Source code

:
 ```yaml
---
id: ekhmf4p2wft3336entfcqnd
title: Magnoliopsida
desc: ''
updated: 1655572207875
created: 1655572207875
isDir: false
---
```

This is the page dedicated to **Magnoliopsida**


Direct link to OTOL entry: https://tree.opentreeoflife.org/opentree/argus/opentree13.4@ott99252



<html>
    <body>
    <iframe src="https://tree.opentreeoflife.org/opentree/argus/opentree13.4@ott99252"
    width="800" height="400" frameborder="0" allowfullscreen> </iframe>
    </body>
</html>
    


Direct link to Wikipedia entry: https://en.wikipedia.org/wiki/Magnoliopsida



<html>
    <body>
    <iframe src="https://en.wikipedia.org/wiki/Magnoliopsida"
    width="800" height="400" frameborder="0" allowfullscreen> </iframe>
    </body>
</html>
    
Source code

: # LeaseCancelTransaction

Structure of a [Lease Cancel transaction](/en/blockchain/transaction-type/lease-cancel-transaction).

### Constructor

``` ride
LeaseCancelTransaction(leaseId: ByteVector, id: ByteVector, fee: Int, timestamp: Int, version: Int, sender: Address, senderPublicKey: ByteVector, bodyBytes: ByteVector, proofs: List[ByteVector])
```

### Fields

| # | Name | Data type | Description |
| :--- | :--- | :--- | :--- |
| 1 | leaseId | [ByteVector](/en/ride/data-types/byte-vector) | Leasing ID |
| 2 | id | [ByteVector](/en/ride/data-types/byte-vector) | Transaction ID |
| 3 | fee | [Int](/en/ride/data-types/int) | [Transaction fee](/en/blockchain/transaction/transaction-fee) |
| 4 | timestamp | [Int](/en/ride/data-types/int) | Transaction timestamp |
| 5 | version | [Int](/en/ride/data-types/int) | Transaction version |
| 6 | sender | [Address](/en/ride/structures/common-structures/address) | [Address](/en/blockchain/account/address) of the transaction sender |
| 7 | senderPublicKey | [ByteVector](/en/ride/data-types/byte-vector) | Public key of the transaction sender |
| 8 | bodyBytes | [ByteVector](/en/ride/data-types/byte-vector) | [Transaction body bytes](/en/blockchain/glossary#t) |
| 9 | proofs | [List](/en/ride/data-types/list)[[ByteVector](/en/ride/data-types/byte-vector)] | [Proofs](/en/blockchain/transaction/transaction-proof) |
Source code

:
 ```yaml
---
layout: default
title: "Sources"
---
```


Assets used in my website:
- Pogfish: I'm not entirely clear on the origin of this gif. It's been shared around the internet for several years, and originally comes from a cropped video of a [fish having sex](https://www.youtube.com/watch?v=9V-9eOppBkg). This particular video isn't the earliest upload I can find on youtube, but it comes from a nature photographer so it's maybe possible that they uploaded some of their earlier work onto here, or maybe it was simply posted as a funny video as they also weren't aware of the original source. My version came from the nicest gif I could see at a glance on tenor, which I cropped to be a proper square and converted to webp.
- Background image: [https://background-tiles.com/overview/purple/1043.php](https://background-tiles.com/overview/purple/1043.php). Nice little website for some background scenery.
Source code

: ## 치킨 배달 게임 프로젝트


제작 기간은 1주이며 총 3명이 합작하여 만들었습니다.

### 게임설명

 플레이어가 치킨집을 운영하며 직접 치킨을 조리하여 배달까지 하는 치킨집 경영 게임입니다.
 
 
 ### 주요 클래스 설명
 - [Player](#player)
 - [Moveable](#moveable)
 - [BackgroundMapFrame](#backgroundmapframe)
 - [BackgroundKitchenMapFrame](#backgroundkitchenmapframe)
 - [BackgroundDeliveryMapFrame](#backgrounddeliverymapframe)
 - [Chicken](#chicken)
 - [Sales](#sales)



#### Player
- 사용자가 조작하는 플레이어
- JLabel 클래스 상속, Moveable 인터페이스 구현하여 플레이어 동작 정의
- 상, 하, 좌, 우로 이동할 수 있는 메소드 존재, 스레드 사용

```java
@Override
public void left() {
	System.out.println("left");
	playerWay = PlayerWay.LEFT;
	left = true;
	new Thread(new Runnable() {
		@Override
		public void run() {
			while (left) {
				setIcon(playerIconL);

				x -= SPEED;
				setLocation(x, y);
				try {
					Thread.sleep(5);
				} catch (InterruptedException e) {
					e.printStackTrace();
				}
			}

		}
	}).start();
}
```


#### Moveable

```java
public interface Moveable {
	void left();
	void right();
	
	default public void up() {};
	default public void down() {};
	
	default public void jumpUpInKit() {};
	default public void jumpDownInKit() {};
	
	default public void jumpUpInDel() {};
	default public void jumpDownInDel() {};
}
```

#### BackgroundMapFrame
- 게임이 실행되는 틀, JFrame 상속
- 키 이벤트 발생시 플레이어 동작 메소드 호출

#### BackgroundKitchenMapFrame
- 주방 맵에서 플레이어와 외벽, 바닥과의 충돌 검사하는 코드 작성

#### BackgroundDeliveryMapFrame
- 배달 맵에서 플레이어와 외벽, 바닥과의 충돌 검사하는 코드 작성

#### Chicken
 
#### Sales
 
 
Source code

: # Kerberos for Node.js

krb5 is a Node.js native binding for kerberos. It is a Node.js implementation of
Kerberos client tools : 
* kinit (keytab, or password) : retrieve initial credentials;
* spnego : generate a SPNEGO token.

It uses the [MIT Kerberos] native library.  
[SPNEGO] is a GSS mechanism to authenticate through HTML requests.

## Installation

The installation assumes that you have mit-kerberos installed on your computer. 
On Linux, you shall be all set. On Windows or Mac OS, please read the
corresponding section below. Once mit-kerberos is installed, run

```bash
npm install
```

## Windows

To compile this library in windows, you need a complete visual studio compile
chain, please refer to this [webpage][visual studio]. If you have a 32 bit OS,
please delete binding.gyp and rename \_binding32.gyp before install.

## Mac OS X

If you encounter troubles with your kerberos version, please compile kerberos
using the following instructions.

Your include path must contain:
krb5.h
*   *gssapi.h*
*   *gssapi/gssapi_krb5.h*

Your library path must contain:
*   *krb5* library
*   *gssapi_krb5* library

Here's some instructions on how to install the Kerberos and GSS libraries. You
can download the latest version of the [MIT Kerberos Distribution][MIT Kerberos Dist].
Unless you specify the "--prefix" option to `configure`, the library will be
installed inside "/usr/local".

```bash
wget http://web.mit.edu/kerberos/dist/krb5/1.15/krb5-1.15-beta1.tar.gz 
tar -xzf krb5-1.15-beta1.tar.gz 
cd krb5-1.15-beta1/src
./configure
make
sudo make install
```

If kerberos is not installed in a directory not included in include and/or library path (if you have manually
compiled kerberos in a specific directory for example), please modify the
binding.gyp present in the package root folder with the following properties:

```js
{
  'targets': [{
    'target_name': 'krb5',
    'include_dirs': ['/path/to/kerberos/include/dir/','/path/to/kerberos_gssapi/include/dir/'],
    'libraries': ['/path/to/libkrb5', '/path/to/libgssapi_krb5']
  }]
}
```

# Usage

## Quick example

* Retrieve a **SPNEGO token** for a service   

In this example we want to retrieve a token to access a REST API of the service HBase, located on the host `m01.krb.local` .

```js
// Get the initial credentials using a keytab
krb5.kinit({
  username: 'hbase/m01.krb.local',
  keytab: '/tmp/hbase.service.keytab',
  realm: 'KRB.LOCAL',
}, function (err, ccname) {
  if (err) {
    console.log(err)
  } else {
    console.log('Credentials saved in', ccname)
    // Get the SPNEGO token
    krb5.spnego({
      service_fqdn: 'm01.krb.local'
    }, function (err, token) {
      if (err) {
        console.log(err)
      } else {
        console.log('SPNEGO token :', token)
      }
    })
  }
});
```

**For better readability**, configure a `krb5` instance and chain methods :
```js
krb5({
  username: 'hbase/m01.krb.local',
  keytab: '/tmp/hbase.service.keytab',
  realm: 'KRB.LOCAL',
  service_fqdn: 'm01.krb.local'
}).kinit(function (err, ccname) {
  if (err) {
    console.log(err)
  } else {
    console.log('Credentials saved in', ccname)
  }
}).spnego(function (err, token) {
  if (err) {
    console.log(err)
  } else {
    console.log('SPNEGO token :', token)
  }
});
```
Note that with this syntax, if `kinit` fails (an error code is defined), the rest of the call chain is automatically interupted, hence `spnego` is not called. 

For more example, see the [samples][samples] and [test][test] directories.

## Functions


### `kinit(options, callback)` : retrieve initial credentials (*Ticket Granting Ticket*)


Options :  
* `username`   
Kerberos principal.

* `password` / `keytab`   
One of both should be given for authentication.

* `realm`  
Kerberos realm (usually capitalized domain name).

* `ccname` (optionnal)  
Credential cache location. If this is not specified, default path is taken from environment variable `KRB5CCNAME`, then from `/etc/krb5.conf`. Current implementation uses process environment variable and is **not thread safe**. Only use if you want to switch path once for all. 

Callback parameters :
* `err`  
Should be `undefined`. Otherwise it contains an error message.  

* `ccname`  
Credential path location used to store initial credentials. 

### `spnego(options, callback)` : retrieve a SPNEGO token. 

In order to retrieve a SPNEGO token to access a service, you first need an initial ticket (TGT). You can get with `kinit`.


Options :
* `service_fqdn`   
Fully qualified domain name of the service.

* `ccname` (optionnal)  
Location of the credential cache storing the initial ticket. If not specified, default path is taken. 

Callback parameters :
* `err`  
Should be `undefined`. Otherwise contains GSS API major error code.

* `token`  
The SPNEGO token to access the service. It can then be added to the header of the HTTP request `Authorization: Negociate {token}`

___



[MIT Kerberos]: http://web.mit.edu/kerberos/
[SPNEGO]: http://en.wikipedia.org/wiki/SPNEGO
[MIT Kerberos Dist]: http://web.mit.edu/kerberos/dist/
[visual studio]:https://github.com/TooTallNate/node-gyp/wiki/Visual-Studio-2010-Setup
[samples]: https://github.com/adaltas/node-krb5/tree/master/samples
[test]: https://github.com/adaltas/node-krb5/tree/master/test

- - - - -

From the line containing "#### Chicken" down to the line containing "chain, please refer" in the material above, reproduce every line exactly, including the two end lines.

* TASK ANSWER:
#### Chicken
 
#### Sales
 
 
Source code

: # Kerberos for Node.js

krb5 is a Node.js native binding for kerberos. It is a Node.js implementation of
Kerberos client tools : 
* kinit (keytab, or password) : retrieve initial credentials;
* spnego : generate a SPNEGO token.

It uses the [MIT Kerberos] native library.  
[SPNEGO] is a GSS mechanism to authenticate through HTML requests.

## Installation

The installation assumes that you have mit-kerberos installed on your computer. 
On Linux, you shall be all set. On Windows or Mac OS, please read the
corresponding section below. Once mit-kerberos is installed, run

```bash
npm install
```

## Windows

To compile this library in windows, you need a complete visual studio compile
chain, please refer to this [webpage][visual studio]. If you have a 32 bit OS,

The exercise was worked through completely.